■ Data provided
*****
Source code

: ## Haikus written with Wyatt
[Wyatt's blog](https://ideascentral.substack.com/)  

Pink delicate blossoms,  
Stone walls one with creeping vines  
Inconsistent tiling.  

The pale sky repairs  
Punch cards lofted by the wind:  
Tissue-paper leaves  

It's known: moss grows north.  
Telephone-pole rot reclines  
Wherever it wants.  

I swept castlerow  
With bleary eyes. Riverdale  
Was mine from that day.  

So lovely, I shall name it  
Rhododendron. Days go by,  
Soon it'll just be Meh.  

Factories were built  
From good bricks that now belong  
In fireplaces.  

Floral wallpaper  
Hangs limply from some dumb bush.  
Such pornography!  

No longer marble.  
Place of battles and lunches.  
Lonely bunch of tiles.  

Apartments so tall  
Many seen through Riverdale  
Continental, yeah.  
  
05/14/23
*****
■ About this exercise
Transcribe all of the material without omitting a line.

■ Solved problem
Source code

: ## Haikus written with Wyatt
[Wyatt's blog](https://ideascentral.substack.com/)  

Pink delicate blossoms,  
Stone walls one with creeping vines  
Inconsistent tiling.  

The pale sky repairs  
Punch cards lofted by the wind:  
Tissue-paper leaves  

It's known: moss grows north.  
Telephone-pole rot reclines  
Wherever it wants.  

I swept castlerow  
With bleary eyes. Riverdale  
Was mine from that day.  

So lovely, I shall name it  
Rhododendron. Days go by,  
Soon it'll just be Meh.  

Factories were built  
From good bricks that now belong  
In fireplaces.  

Floral wallpaper  
Hangs limply from some dumb bush.  
Such pornography!  

No longer marble.  
Place of battles and lunches.  
Lonely bunch of tiles.  

Apartments so tall  
Many seen through Riverdale  
Continental, yeah.  
  
05/14/23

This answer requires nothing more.